Even home ministry insiders said that days of soft approach towards separatists in the Valley, including the Hurriyat Conference, will end soon.
New Delhi: Challenges are something that new home minister Amit Shah seems to enjoy and overcomes successfully. He has proved this beyond doubt as the BJP chief by playing a key role in bringing back his party to power. And now he is all set to repeat his performance as the new Union home minister as he sets out to tackle contentious issues including anti-terror fight, internal security, illegal migrants, Article 370 and 35A.
The role of home minister is not something new to the BJP’s “chanakya”, considering that he held the portfolio in Gujarat when Narendra Modi was the chief minister. However, the dynamics at the national level assume a much bigger proportion and pose a new challenge to him.

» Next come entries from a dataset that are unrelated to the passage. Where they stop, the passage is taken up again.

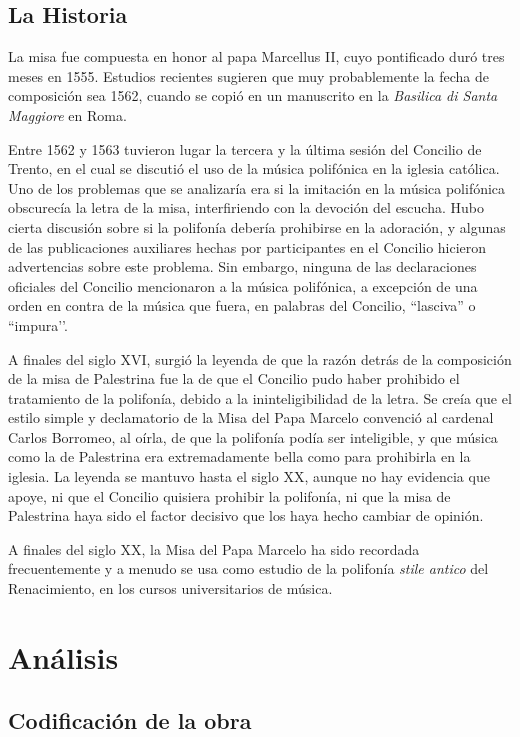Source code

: \documentclass[letterpaper,12pt]{book}
\theoremstyle{definition} \newtheorem{Def}{Definición}[chapter]
\theoremstyle{definition} \newtheorem{Teo}{Teorema}[chapter]
\theoremstyle{definition} \newtheorem{Pro}{Proposición}[chapter]
\theoremstyle{definition} \newtheorem{Lema}{Lema}[chapter]
\begin{document}
\subsection{La Historia}

La misa fue compuesta en honor al papa Marcellus II, cuyo pontificado duró tres meses en 1555. Estudios recientes sugieren que muy probablemente la fecha de composición sea 1562, cuando se copió en un manuscrito en la \emph{Basilica di Santa Maggiore} en Roma.

Entre 1562 y 1563 tuvieron lugar la tercera y la última sesión del Concilio de Trento, en el cual se discutió el uso de la música polifónica en la iglesia católica. Uno de los problemas que se analizaría era si la imitación en la música polifónica obscurecía la letra de la misa, interfiriendo con la devoción del escucha. Hubo cierta discusión sobre si la polifonía debería prohibirse en la adoración, y algunas de las publicaciones auxiliares hechas por participantes en el Concilio hicieron advertencias sobre este problema. Sin embargo, ninguna de las declaraciones oficiales del Concilio mencionaron a la música polifónica, a excepción de una orden en contra de la música que fuera, en palabras del Concilio, ``lasciva'' o ``impura’’. 

A finales del siglo XVI, surgió la leyenda de que la razón detrás de la composición de la misa de Palestrina fue la de que el Concilio pudo haber prohibido el tratamiento de la polifonía, debido a la ininteligibilidad de la letra. Se creía que el estilo simple y declamatorio de la Misa del Papa Marcelo convenció al cardenal Carlos Borromeo, al oírla, de que la polifonía podía ser inteligible, y que música como la de Palestrina era extremadamente bella como para prohibirla en la iglesia. La leyenda se mantuvo hasta el siglo XX, aunque no hay evidencia que apoye, ni que el Concilio quisiera prohibir la polifonía, ni que la misa de Palestrina haya sido el factor decisivo que los haya hecho cambiar de opinión.

A finales del siglo XX, la Misa del Papa Marcelo ha sido recordada frecuentemente y a menudo se usa como estudio de la polifonía \emph{stile antico} del Renacimiento, en los cursos universitarios de música.

\section{Análisis}

\subsection{Codificación de la obra}
\end{document}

If the past track record of Mr Shah as the Gujarat home minister is any indication to go by, he is know to have zero tolerance towards terror. Thus, one can expect a much more pro-active role of the security forces in the Kashmir Valley.
Even home ministry insiders said that days of soft approach towards separatists in the Valley, including the Hurriyat Conference, will end soon. It is expected that while the security forces will be given a complete free hand to deal with terrorists in the Valley, other agencies like the National Investigation Agency (NIA) and the Enforcement Directorate will launch an offensive against separatist elements and their over-ground workers in Kashmir with the sole view of cutting their financial network.

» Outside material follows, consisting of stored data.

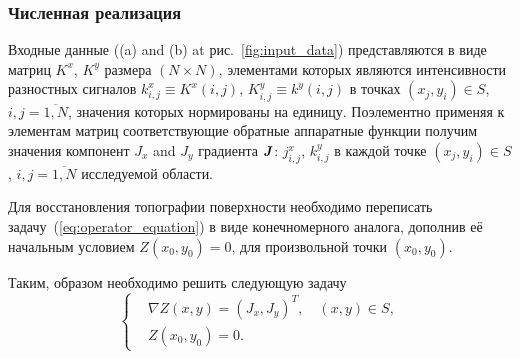 \documentclass{beamer}
\begin{document}
\begin{frame}[c,allowframebreaks]
    \frametitle{Численная реализация}

    Входные данные ((a) and (b) at рис.~\ref{fig:input_data}) представляются в виде матриц
    $K^x$, $K^y$ размера $(N \times N)$, элементами которых являются интенсивности разностных
    сигналов $k^x_{i,j} \equiv K^x (i,j)$, $K^y_{i,j} \equiv k^y (i,j)$
    в точках $(x_j, y_i) \in S$, $i,j = \overline{1,N}$, значения которых нормированы на единицу.
    Поэлементно применяя к элементам матриц соответствующие обратные аппаратные функции получим
    значения компонент $J_x$ and $J_y$ градиента ${\textbf{\emph{J}}}$: $j^x_{i,j}$,
    $k^y_{i,j}$ в каждой точке $(x_j, y_i) \in S$, $i,j = \overline{1,N}$ исследуемой области.

    Для восстановления топографии поверхности необходимо переписать
    задачу~(\ref{eq:operator_equation}) в виде конечномерного аналога, дополнив её начальным
    условием $Z(x_0,y_0) = 0$, для произвольной точки $(x_0, y_0)$.

    \framebreak

    Таким, образом необходимо решить следующую задачу
    \begin{equation}
        \label{system_of_equations}
        \left\{
            \begin{aligned}
                &\nabla Z(x,y) = (J_x, J_y)^T, \quad (x,y)\in S, \\
                &Z(x_0,y_0) = 0.
            \end{aligned}
        \right.
    \end{equation}

    \framebreak


\end{frame}
\end{document}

The new incumbent at the North Block will have to address the issue of Article 370 and Article 35A while taking a closer look at the Jammu and Kashmir situation.
The BJP manifesto has promised to eliminate to these two special provisions regarding J&K. While Article 370 deals with giving autonomy to J&K, Article 35A provides special rights and privileges to permanent residents of the state.

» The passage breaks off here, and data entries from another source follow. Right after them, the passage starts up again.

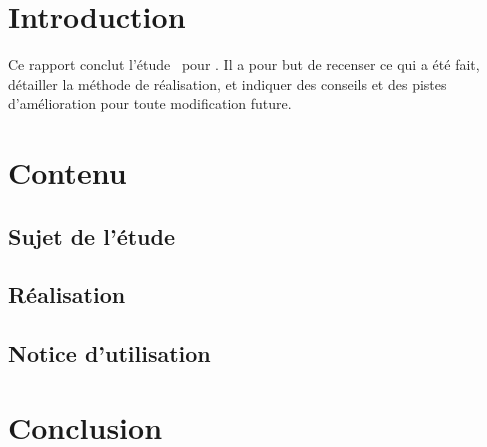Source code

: \section{Introduction}

Ce rapport conclut l’étude \tagEtudeNum~pour \tagClientCompagny. Il a pour but de recenser ce qui a été fait, détailler la méthode de réalisation, et indiquer des conseils et des pistes d’amélioration pour toute modification future.
\section{Contenu}
\subsection{Sujet de l’étude}
\subsection{Réalisation}
\subsection{Notice d’utilisation}
\section{Conclusion}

However, it may not be easy for the new home minister to deal with these matters as local parties like the National Conference and People’s Democratic Party (PDP) have already issued threats of major backlash in the Valley if these Articles are eliminated.
But given the BJP’s public stand on this contentious issues, Mr Shah is likely to pursue it much more aggressively as compared to the previous NDA Government.
The issue of illegal migrants also remains on top of the priority list of the new home minister who would ensure that the exercise of preparing National Register of Citizens (NRC) in Assam is taken to its logical conclusion. The NRC exercise is being conducted on directions of the Supreme Court and is largely aimed at identifying the migrants, mostly from Bangladesh.
Mr Shah is also expected to give a major push to the Citizenship Amendment bill which aims at providing citizenship to religious minorities like Hindus, Sikhs, Buddhists, Jains and Parsis who have come to India in the wake of religious persecution in neighbouring countries like Pakistan, Bangladesh and Pakistan.
The bill was withdrawn by the previous NDA government after introducing it in Parliament in view due to protests.
Under Mr Shah, the new NDA government is all set to make a fresh attempt to get the bill cleared by Parliament.
While the situation in Naxal zones improved considerably during the previous NDA government, it still remains a major internal security challenge that Mr Shah will have to address.
Another key issue that Mr Shah is expected to closely monitor is violence, particularly political killings, in both Kerala and West Bengal. Even during the previous government, the then home minister Rajnath Singh had expressed concern over violence and issued advisories to the two states.
But with the BJP consistently maintaining that its workers were being killed due to political reasons in Kerala and West Bengal, Mr Shah is expected to take a tough stand on the issue and the home ministry’s role may not just be limited to merely issuing advisories to state governments.